Earlier this year the Sony Corporation discovered that 77 million PlayStation network and Qriocity user names, email addresses, phone numbers and – reportedly – credit card details had been maliciously breached. The first breach was followed shortly after by a second breach of the personal details of its 24.6 million Sony Online Entertainment customers.

The breaches resulted in a 23-day closure of the PlayStation online network, and Sony has suffered significant financial loss to an estimated tune of USD171m. This estimate cost does not include any lawsuits that Sony will have to defend as a result of class actions being filed against the Corporation by affected customers. The costs do however, include the cost of notifying and assisting customers, IT forensic costs and system overhaul as well as reputation management. The Sony brand and share price took a significant battering dropping 55% in just four months as a result of the breach and resulting negative publicity.

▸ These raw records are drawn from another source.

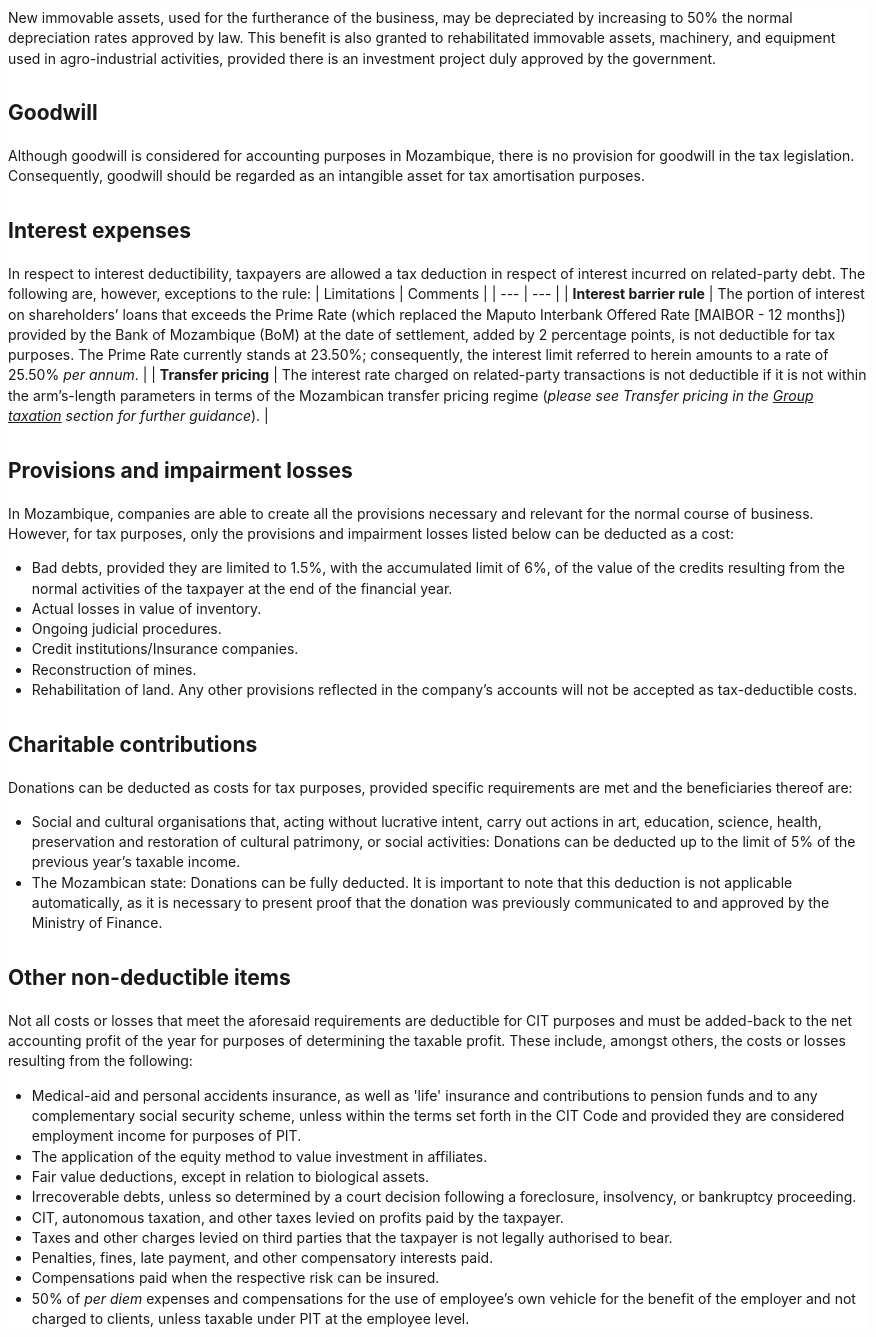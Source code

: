 New immovable assets, used for the furtherance of the business, may be depreciated by increasing to 50% the normal depreciation rates approved by law. This benefit is also granted to rehabilitated immovable assets, machinery, and equipment used in agro-industrial activities, provided there is an investment project duly approved by the government.
## Goodwill
Although goodwill is considered for accounting purposes in Mozambique, there is no provision for goodwill in the tax legislation. Consequently, goodwill should be regarded as an intangible asset for tax amortisation purposes.
## Interest expenses
In respect to interest deductibility, taxpayers are allowed a tax deduction in respect of interest incurred on related-party debt. The following are, however, exceptions to the rule:
| Limitations | Comments |
| --- | --- |
| **Interest barrier rule** | The portion of interest on shareholders’ loans that exceeds the Prime Rate (which replaced the Maputo Interbank Offered Rate [MAIBOR - 12 months]) provided by the Bank of Mozambique (BoM) at the date of settlement, added by 2 percentage points, is not deductible for tax purposes. The Prime Rate currently stands at 23.50%; consequently, the interest limit referred to herein amounts to a rate of 25.50% *per annum*. |
| **Transfer pricing** | The interest rate charged on related-party transactions is not deductible if it is not within the arm’s-length parameters in terms of the Mozambican transfer pricing regime (*please see Transfer pricing in the [Group taxation](group-taxation.html) section for further guidance*). |
## Provisions and impairment losses
In Mozambique, companies are able to create all the provisions necessary and relevant for the normal course of business. However, for tax purposes, only the provisions and impairment losses listed below can be deducted as a cost:
* Bad debts, provided they are limited to 1.5%, with the accumulated limit of 6%, of the value of the credits resulting from the normal activities of the taxpayer at the end of the financial year.
* Actual losses in value of inventory.
* Ongoing judicial procedures.
* Credit institutions/Insurance companies.
* Reconstruction of mines.
* Rehabilitation of land.
Any other provisions reflected in the company’s accounts will not be accepted as tax-deductible costs.
## Charitable contributions
Donations can be deducted as costs for tax purposes, provided specific requirements are met and the beneficiaries thereof are:
* Social and cultural organisations that, acting without lucrative intent, carry out actions in art, education, science, health, preservation and restoration of cultural patrimony, or social activities: Donations can be deducted up to the limit of 5% of the previous year’s taxable income.
* The Mozambican state: Donations can be fully deducted.
It is important to note that this deduction is not applicable automatically, as it is necessary to present proof that the donation was previously communicated to and approved by the Ministry of Finance.
## Other non-deductible items
Not all costs or losses that meet the aforesaid requirements are deductible for CIT purposes and must be added-back to the net accounting profit of the year for purposes of determining the taxable profit.
These include, amongst others, the costs or losses resulting from the following:
* Medical-aid and personal accidents insurance, as well as 'life' insurance and contributions to pension funds and to any complementary social security scheme, unless within the terms set forth in the CIT Code and provided they are considered employment income for purposes of PIT.
* The application of the equity method to value investment in affiliates.
* Fair value deductions, except in relation to biological assets.
* Irrecoverable debts, unless so determined by a court decision following a foreclosure, insolvency, or bankruptcy proceeding.
* CIT, autonomous taxation, and other taxes levied on profits paid by the taxpayer.
* Taxes and other charges levied on third parties that the taxpayer is not legally authorised to bear.
* Penalties, fines, late payment, and other compensatory interests paid.
* Compensations paid when the respective risk can be insured.
* 50% of *per diem* expenses and compensations for the use of employee’s own vehicle for the benefit of the employer and not charged to clients, unless taxable under PIT at the employee level.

- Estimated financial loss: USD171m- 55% drop in share value in four months post the breach- 23-day shut down of the PlayStation online network

TJX Companies

Another high profile and costly case was TJX Companies, the parent company for TJ Maxx in the USA and TK Maxx in the UK. In 2007, the company discovered that it had been using an unsecured wireless network for around 18 months and during this time a hacker with a laptop and antenna accessed over 45.5 million credit and debit card numbers and the personal data of 451,000 shoppers who had returned goods. The cost of client notification, IT system overhaul, business interruption, fines, credit card repayments and legal costs is estimated to have been over USD1bn. TJX learned a hard lesson, that cyber security and robust protection of customer data is critical in today’s technological trading environment.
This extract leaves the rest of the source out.